A Mesa de Pedra estava partida ao meio, como se uma força invisível a tivesse destruído. Rachaduras profundas cruzavam sua superfície, e os pedaços maiores pareciam quase prestes a desabar completamente. Mas o mais chocante era o que não estava mais lá. Os corpos de Aslan e Vell haviam desaparecido.

— O que... o que aconteceu? — Susana exclamou, o coração disparado.

Por um momento, ambas ficaram paralisadas, sem conseguir processar o que seus olhos viam. Mas então, os primeiros filetes dourados do sol começaram a iluminar o horizonte. À medida que a luz se espalhava, ela alcançou um arco brilhante ao longe, delineando uma figura imponente.

Aslan.

O grande leão estava de pé, radiante como nunca antes. Sua juba dourada capturava a luz do amanhecer, cada fio brilhando com uma intensidade quase sobrenatural. Havia algo novo nele, algo mais majestoso e poderoso, como se sua morte e ressurreição tivessem ampliado sua grandeza.

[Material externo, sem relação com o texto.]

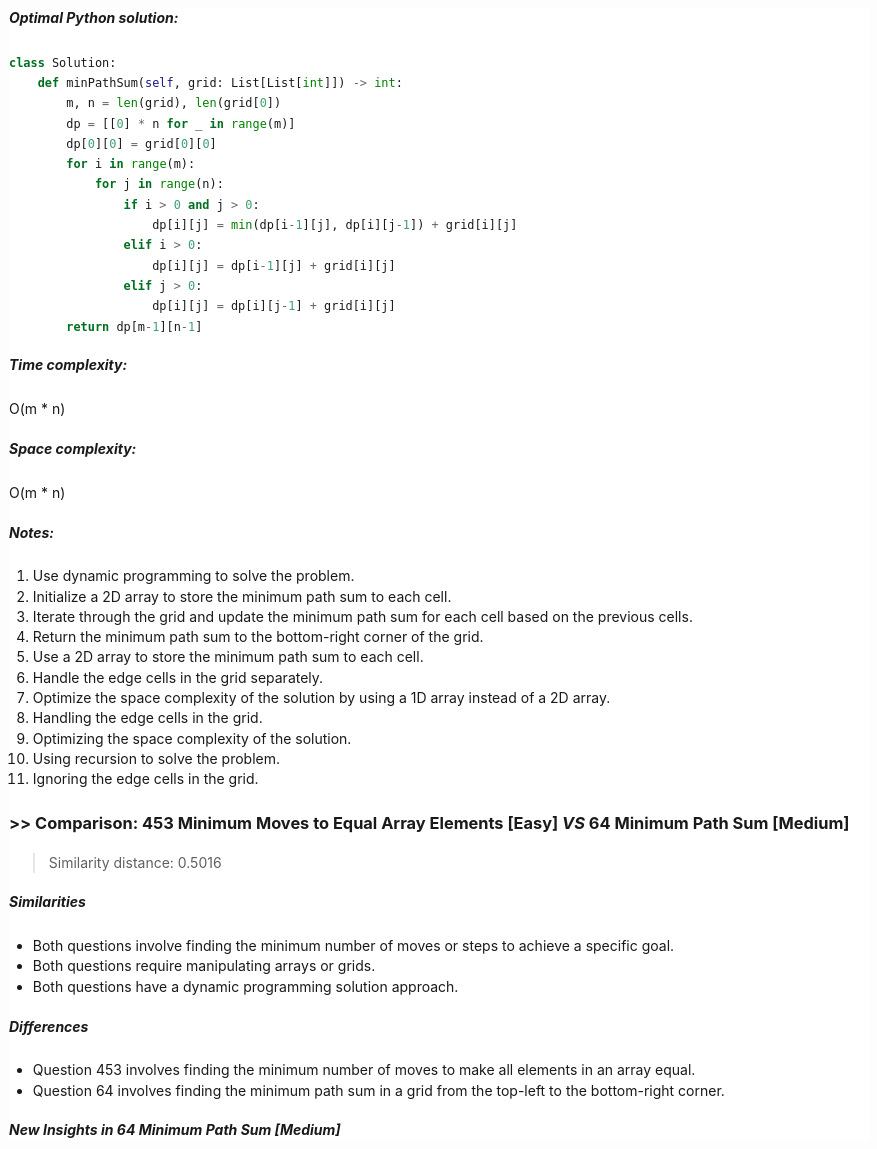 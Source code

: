 ##### Optimal Python solution:
```python
class Solution:
    def minPathSum(self, grid: List[List[int]]) -> int:
        m, n = len(grid), len(grid[0])
        dp = [[0] * n for _ in range(m)]
        dp[0][0] = grid[0][0]
        for i in range(m):
            for j in range(n):
                if i > 0 and j > 0:
                    dp[i][j] = min(dp[i-1][j], dp[i][j-1]) + grid[i][j]
                elif i > 0:
                    dp[i][j] = dp[i-1][j] + grid[i][j]
                elif j > 0:
                    dp[i][j] = dp[i][j-1] + grid[i][j]
        return dp[m-1][n-1]
```
##### Time complexity:
O(m * n)
##### Space complexity:
O(m * n)
##### Notes:
1. Use dynamic programming to solve the problem.
2. Initialize a 2D array to store the minimum path sum to each cell.
3. Iterate through the grid and update the minimum path sum for each cell based on the previous cells.
4. Return the minimum path sum to the bottom-right corner of the grid.
1. Use a 2D array to store the minimum path sum to each cell.
2. Handle the edge cells in the grid separately.
3. Optimize the space complexity of the solution by using a 1D array instead of a 2D array.
1. Handling the edge cells in the grid.
2. Optimizing the space complexity of the solution.
1. Using recursion to solve the problem.
2. Ignoring the edge cells in the grid.
    
### >> Comparison: 453 Minimum Moves to Equal Array Elements [Easy] *VS* 64 Minimum Path Sum [Medium]
> Similarity distance: 0.5016
##### Similarities

- Both questions involve finding the minimum number of moves or steps to achieve a specific goal.
- Both questions require manipulating arrays or grids.
- Both questions have a dynamic programming solution approach.
##### Differences

- Question 453 involves finding the minimum number of moves to make all elements in an array equal.
- Question 64 involves finding the minimum path sum in a grid from the top-left to the bottom-right corner.
##### New Insights in 64 Minimum Path Sum [Medium]
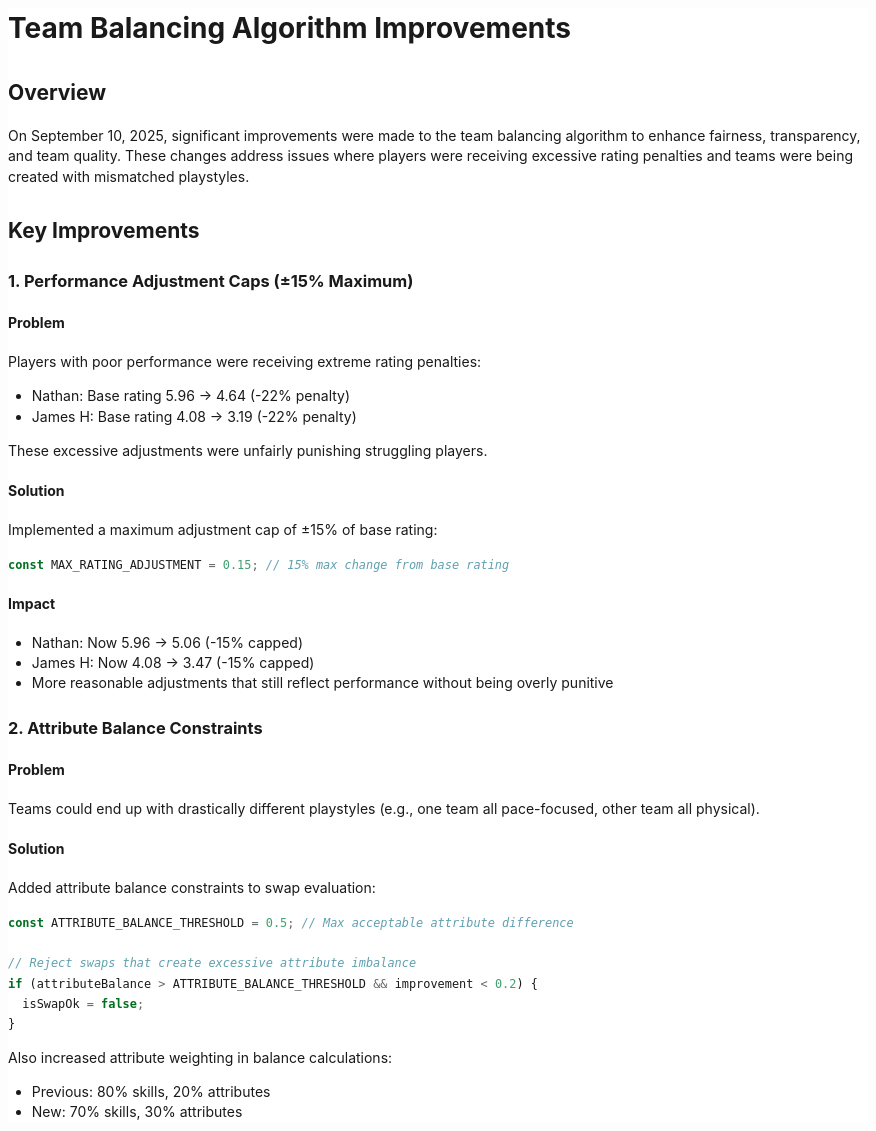 # Team Balancing Algorithm Improvements

## Overview
On September 10, 2025, significant improvements were made to the team balancing algorithm to enhance fairness, transparency, and team quality. These changes address issues where players were receiving excessive rating penalties and teams were being created with mismatched playstyles.

## Key Improvements

### 1. Performance Adjustment Caps (±15% Maximum)

#### Problem
Players with poor performance were receiving extreme rating penalties:
- Nathan: Base rating 5.96 → 4.64 (-22% penalty)
- James H: Base rating 4.08 → 3.19 (-22% penalty)

These excessive adjustments were unfairly punishing struggling players.

#### Solution
Implemented a maximum adjustment cap of ±15% of base rating:
```typescript
const MAX_RATING_ADJUSTMENT = 0.15; // 15% max change from base rating
```

#### Impact
- Nathan: Now 5.96 → 5.06 (-15% capped)
- James H: Now 4.08 → 3.47 (-15% capped)
- More reasonable adjustments that still reflect performance without being overly punitive

### 2. Attribute Balance Constraints

#### Problem
Teams could end up with drastically different playstyles (e.g., one team all pace-focused, other team all physical).

#### Solution
Added attribute balance constraints to swap evaluation:
```typescript
const ATTRIBUTE_BALANCE_THRESHOLD = 0.5; // Max acceptable attribute difference

// Reject swaps that create excessive attribute imbalance
if (attributeBalance > ATTRIBUTE_BALANCE_THRESHOLD && improvement < 0.2) {
  isSwapOk = false;
}
```

Also increased attribute weighting in balance calculations:
- Previous: 80% skills, 20% attributes
- New: 70% skills, 30% attributes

As duas meninas mal contiveram a alegria.

Aslan! — gritaram em uníssono, correndo na direção dele.

Jogaram-se em seus braços, abraçando-o com toda a força que tinham. Ele as envolveu gentilmente, sua respiração quente trazendo um conforto que Lúcia e Susana não sabiam que ainda podiam sentir.

Susana foi a primeira a falar, a voz embargada de incredulidade:

— Mas... nós vimos o punhal. Nós vimos você morrer!

Aslan inclinou a cabeça, olhando para ela com olhos cheios de sabedoria e compaixão.

— Se a Feiticeira entendesse a magia mais profunda inscrita na Mesa de Pedra — disse ele, com a voz grave e ressoante —, saberia que quando uma vítima inocente, voluntária, sem mácula de traição, oferece sua vida, o feitiço é quebrado. E até mesmo a morte pode ser revertida.

Lúcia olhou ao redor, seu coração ainda apertado por outra ausência.

— E Vell? — perguntou ela, a voz quase um sussurro. — Onde ele está?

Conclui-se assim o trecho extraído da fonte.